Translate

15 Ağustos 2018 Çarşamba

Karşılaşma - İkinci öykü denemesi


-Karşılaşma-

Fırlatıp attı boks eldivenlerini bir hışımla, yerde duran ayakkabılarının yanına. Yenilmişti. Rakibine son rauntta çok aptalca bir hatayla yenilmişti. Alışamadı gitti yenilgilere. Asla kabul edemezdi kaybetmeyi. Her profesyonel sporcu gibi o da içi hırs dolu çıkardı her karşılaşmaya. Yıllarca antrenman yaparak adalelerinden çok kalp kaslarını güçlendirmiş olmalıydı ki böyle bir yürek taşıyordu. Ringe çıktığında hocalarının bıkmadan usanmadan aşılamış olduğu yılmazlık duygusu ağır basardı hep. 

Ama bu kez her zamankinden daha da hırslıydı karşılaşmadan önce. Sabah erkenden biraz moral almak için sevdiği kızın kapısına gittiğinde asıl yumruk darbesini, belki de müsabakadan saatler önce peşinen o zaman yemişti işte. Ayla onu bırakmıştı. Umudunu kes artık diyordu. Güvenme bana. Ben Orhan’ı seviyorum. Senden daha iyi dövüştüğü için değil, senden daha yakışıklı olduğu için değil, sadece sevdiğim için seviyorum diye açıklamıştı ona Ayla tüm naifliğiyle. 

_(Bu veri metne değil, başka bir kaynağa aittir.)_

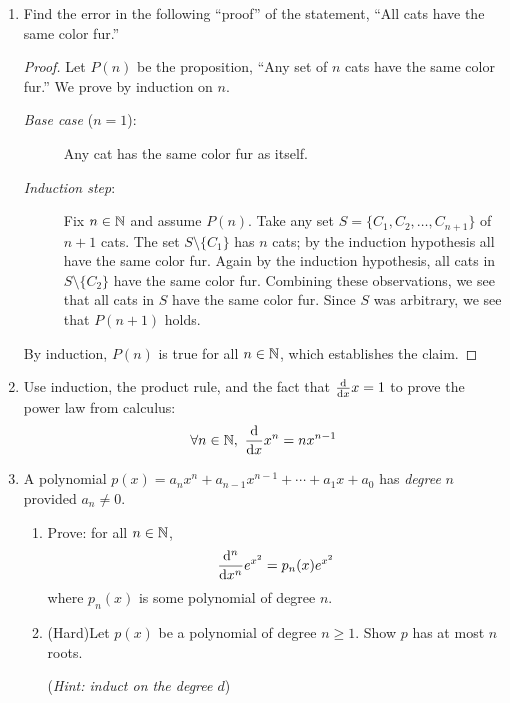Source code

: \begin{exercises}{}{}
\begin{enumerate}
		\item Find the error in the following ``proof'' of the statement, ``All cats have the same color fur.''
		\begin{proof}
	    Let $P(n)$ be the proposition, ``Any set of $n$ cats have the same color fur.'' We prove by induction on $n$. 
	    \begin{description}
	    	\item[\normalfont\emph{Base case} ($n=1$):] Any cat has the same color fur as itself.
	    	\item[\normalfont\emph{Induction step}:] Fix $n\in\N$ and assume $P(n)$. Take any set $S= \{C_1,C_2,\ldots,C_{n+1}\}$ of $n+1$ cats. The set $S\setminus\{C_1\}$ has $n$ cats; by the induction hypothesis all have the same color fur. Again by the induction hypothesis, all cats in $S\setminus\{C_2\}$ have the same color fur. Combining these observations, we see that all cats in $S$ have the same color fur. Since $S$ was arbitrary, we see that $P(n+1)$ holds.
	    \end{description}
	    By induction, $P(n)$ is true for all $n\in\N$, which establishes the claim.
		\end{proof}

		\item Use induction, the product rule, and the fact that $\diff xx=1$ to prove the power law from calculus:
		\[
	    \forall n\in\N,\ \diff x x^n =nx^{n-1}
		\]

		\item A polynomial $p(x)=a_nx^n+a_{n-1}x^{n-1}+ \cdots +a_1x+a_0$ has \emph{degree} $n$ provided $a_n\neq 0$.
		\begin{enumerate}
    	\item Prove: for all $n\in\N$,
    	\[
        \diff[{}^n]{x^n} e^{x^2} = p_n(x) e^{x^2}
    	\]
    	where $p_n(x)$ is some polynomial of degree $n$.

			\item (Hard)\lstsp Let $p(x)$ be a polynomial of degree $n\ge 1$. Show $p$ has at most $n$ roots.\par
			(\emph{Hint: induct on the degree $d$})
		\end{enumerate}



\end{enumerate}
\end{exercises}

Doğduğundan beri aynı mahallede Ayla’ların evinin bir sokak yukarısında yaşardı Suat. Babası eski bir boksördü. Son ciddi sakatlanmasının ardından sporu tamamen bırakıp bir türlü toparlanamamıştı. Suat onun yenilgisini görmüş ve kendi kendine yemin etmişti, ben babamın eğik duran başını kaldıracağım diye.

O gün karşılaşmadan hemen önce spor salonunun soyunma odasında aynı zamanda antrenörü olan babası ona son taktiklerini vermişti. O ise hocasının dediklerini duymamıştı bile. Henüz 17 yaşındaydı ama yedi yaşında güçlü bir çocuk olduğunu ispat ettiğinden beri babasıyla boks karşılaşmalarına geldiği için ortam havasını solumaya alışıktı. Kendini buralara ait hissederdi aslında. Ama o gün başka bir haldeydi. Burnu tanıdık bir koku aradı. Soyunma odası rutubet kokuyordu. Bu koku ona çocukken mahallelerinde arkadaşlarıyla izinsiz girdikleri o terk edilmiş konağın bodrumunu hatırlattı. O gün de bugün gibi korkmuştu. Elleri titremişti. Ama bugün korktuğunu itiraf etmek ne kelime, tam tersi içi öfkeyle dolu olduğundan diğer her his kör olmuştu. Asıl korktuğu şey, Ayla’nın onu gerçekten terk etmesi ve mahalledeki arkadaşlarının onunla dalga geçmesiydi.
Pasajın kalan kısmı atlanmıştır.